Stored data entries:
★ ★ ★ ★ ★ ★ ★
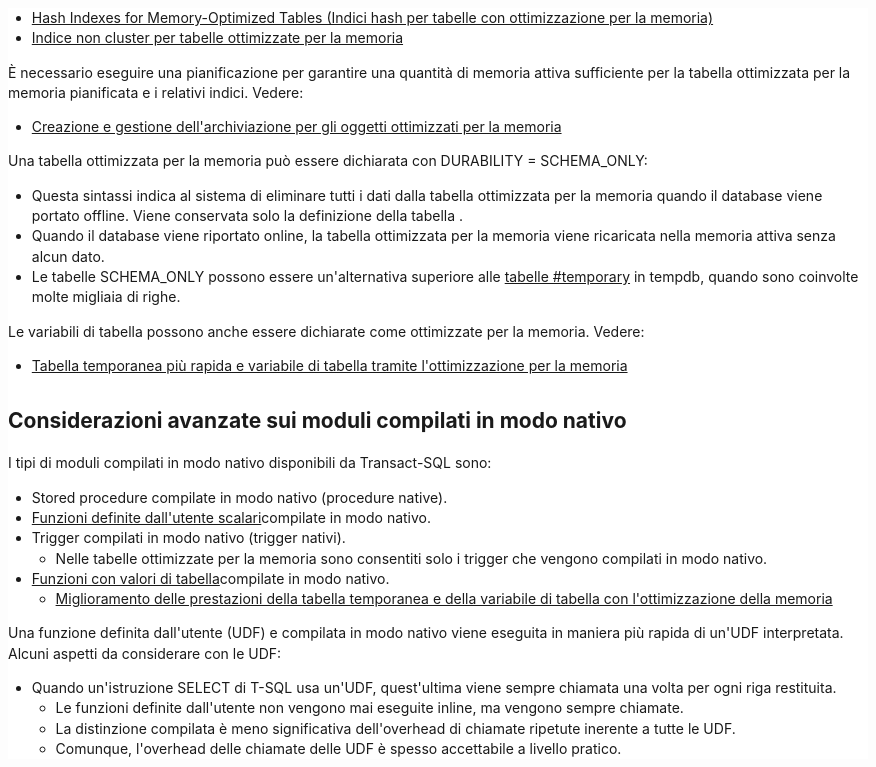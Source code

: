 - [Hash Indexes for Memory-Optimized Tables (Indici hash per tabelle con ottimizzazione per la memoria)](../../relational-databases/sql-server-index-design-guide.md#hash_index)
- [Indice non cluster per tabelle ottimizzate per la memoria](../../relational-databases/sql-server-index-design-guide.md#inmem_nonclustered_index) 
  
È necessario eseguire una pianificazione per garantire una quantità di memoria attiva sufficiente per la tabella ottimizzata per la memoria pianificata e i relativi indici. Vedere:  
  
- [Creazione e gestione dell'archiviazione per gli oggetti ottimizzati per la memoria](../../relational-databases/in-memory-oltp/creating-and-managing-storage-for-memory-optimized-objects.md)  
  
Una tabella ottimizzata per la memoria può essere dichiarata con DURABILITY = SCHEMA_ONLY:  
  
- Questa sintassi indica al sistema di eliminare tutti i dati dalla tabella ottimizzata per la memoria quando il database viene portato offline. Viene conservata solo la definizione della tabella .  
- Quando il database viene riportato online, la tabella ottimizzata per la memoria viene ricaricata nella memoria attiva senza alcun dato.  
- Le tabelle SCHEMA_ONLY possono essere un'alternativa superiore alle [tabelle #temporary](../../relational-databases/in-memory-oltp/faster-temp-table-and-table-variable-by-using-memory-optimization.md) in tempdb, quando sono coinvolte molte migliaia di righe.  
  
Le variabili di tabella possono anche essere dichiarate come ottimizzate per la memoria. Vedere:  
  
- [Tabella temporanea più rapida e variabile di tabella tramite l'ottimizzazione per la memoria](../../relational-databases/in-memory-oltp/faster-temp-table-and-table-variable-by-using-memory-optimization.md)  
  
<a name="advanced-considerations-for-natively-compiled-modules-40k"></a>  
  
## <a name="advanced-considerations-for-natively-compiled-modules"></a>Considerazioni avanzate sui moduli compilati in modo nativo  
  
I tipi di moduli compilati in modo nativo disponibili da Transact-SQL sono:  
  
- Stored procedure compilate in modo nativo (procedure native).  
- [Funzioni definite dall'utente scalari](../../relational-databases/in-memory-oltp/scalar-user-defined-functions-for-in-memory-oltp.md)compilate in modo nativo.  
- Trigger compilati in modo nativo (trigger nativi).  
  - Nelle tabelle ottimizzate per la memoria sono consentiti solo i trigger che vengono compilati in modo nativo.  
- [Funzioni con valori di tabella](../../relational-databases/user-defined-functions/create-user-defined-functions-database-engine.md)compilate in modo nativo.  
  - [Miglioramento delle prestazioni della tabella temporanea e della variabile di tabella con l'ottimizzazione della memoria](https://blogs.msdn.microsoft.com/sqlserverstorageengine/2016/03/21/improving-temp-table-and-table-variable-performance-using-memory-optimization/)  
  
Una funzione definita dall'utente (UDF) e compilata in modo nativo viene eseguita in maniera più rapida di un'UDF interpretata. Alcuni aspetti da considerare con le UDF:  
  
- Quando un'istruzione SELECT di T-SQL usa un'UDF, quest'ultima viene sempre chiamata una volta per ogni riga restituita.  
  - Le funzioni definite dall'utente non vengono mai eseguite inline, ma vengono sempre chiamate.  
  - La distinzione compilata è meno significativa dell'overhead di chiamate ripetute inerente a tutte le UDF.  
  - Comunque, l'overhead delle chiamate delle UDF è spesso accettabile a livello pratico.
★ ★ ★ ★ ★ ★ ★
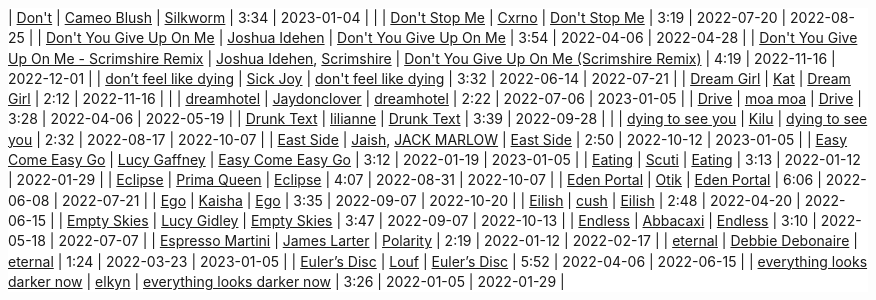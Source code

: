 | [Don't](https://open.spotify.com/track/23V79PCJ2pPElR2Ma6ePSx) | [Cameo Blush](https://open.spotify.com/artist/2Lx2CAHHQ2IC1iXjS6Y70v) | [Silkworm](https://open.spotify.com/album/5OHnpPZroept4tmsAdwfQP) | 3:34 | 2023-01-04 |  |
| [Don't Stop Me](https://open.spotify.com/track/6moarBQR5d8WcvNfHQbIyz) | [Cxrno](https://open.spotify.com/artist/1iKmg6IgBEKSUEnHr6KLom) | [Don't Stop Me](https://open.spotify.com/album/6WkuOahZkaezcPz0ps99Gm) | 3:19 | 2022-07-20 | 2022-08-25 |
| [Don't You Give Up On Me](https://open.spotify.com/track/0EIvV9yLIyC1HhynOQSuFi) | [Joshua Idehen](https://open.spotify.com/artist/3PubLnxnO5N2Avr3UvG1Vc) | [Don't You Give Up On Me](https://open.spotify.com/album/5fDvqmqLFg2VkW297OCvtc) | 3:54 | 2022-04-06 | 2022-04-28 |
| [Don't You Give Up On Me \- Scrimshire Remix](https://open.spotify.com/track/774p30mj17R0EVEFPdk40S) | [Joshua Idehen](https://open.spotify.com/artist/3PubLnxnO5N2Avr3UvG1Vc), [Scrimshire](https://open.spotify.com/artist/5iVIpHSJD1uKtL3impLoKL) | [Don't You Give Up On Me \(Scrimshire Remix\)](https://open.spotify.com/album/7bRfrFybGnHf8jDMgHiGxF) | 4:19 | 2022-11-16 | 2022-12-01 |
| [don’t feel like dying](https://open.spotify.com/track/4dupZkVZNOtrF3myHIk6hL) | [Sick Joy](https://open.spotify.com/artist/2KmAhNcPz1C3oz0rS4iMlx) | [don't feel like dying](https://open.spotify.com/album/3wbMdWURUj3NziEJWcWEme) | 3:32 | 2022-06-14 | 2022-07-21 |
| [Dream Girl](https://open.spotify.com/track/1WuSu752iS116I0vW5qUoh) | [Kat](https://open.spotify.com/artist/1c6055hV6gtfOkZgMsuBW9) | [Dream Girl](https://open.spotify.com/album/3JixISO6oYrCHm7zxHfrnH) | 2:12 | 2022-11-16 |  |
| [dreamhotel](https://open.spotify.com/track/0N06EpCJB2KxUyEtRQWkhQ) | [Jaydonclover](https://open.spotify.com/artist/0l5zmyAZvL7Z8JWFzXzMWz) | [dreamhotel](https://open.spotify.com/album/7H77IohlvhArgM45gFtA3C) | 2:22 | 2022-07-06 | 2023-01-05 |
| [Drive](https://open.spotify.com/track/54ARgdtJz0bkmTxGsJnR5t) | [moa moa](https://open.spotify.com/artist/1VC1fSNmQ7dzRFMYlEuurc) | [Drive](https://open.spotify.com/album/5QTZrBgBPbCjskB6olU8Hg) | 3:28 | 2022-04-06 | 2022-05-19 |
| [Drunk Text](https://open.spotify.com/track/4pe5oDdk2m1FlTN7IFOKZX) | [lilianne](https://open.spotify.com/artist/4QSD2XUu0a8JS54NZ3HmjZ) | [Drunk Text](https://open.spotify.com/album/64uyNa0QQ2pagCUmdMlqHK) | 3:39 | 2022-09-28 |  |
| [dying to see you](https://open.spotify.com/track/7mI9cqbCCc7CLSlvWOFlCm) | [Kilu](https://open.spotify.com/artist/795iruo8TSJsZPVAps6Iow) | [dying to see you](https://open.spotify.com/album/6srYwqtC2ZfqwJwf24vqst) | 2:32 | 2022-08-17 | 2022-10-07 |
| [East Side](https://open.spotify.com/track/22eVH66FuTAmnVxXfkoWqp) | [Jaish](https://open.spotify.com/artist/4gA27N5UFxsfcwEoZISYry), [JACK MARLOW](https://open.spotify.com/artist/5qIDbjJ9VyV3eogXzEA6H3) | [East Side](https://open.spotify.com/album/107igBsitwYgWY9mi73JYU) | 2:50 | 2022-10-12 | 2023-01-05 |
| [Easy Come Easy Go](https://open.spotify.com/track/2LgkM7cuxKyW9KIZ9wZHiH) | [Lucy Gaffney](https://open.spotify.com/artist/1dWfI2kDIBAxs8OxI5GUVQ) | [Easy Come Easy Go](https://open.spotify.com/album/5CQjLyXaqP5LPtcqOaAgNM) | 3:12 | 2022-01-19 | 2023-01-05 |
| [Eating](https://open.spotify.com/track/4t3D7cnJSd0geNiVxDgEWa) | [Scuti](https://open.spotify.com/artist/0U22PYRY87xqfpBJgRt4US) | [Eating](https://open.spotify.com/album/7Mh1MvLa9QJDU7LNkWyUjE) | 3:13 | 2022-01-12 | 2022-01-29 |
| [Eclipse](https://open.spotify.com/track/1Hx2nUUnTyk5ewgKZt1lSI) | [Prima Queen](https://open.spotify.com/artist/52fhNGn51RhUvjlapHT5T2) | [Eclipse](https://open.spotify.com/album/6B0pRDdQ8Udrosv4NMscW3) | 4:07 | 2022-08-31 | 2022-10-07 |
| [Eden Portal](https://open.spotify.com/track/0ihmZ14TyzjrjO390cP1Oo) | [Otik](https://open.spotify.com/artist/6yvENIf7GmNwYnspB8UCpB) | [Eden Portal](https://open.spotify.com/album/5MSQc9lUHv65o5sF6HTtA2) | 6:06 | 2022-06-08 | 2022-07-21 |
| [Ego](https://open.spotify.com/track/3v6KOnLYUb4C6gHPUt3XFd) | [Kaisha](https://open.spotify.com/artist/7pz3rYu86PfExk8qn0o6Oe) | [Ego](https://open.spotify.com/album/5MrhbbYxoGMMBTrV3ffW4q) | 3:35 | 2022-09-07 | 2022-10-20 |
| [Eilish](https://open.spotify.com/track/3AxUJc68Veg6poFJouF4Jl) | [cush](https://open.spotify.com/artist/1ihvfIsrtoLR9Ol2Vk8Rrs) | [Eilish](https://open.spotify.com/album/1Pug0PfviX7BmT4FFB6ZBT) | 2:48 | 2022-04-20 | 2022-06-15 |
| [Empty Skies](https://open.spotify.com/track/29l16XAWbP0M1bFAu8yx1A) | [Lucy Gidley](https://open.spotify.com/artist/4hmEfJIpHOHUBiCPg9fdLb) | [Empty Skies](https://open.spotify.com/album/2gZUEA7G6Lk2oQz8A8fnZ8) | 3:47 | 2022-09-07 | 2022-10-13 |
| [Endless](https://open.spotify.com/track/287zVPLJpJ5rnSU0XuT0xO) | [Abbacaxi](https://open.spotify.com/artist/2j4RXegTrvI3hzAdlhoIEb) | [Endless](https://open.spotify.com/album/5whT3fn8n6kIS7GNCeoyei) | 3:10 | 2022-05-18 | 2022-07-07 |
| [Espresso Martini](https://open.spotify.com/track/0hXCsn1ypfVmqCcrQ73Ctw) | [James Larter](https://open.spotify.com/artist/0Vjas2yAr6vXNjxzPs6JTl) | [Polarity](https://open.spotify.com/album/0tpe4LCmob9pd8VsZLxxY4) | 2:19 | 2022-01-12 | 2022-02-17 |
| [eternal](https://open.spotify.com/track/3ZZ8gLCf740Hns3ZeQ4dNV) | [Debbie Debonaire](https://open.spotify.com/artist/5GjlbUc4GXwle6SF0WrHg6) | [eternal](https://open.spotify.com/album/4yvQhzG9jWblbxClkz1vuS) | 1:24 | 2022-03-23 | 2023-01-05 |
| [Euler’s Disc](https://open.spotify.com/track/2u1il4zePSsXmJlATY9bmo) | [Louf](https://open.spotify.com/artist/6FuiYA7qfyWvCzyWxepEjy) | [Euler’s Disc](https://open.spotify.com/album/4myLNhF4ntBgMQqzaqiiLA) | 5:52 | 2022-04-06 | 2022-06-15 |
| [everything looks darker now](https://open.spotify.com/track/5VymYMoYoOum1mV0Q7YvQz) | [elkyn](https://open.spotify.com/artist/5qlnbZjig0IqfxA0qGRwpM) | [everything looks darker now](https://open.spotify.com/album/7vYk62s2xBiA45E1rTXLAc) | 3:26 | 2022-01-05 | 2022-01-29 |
★ ★ ★ ★ ★ ★ ★
**Work order**
Where does the string "functions" appear in the records above? Show every line that holds it.

**Result below**
- [Funzioni definite dall'utente scalari](../../relational-databases/in-memory-oltp/scalar-user-defined-functions-for-in-memory-oltp.md)compilate in modo nativo.  
- [Funzioni con valori di tabella](../../relational-databases/user-defined-functions/create-user-defined-functions-database-engine.md)compilate in modo nativo.  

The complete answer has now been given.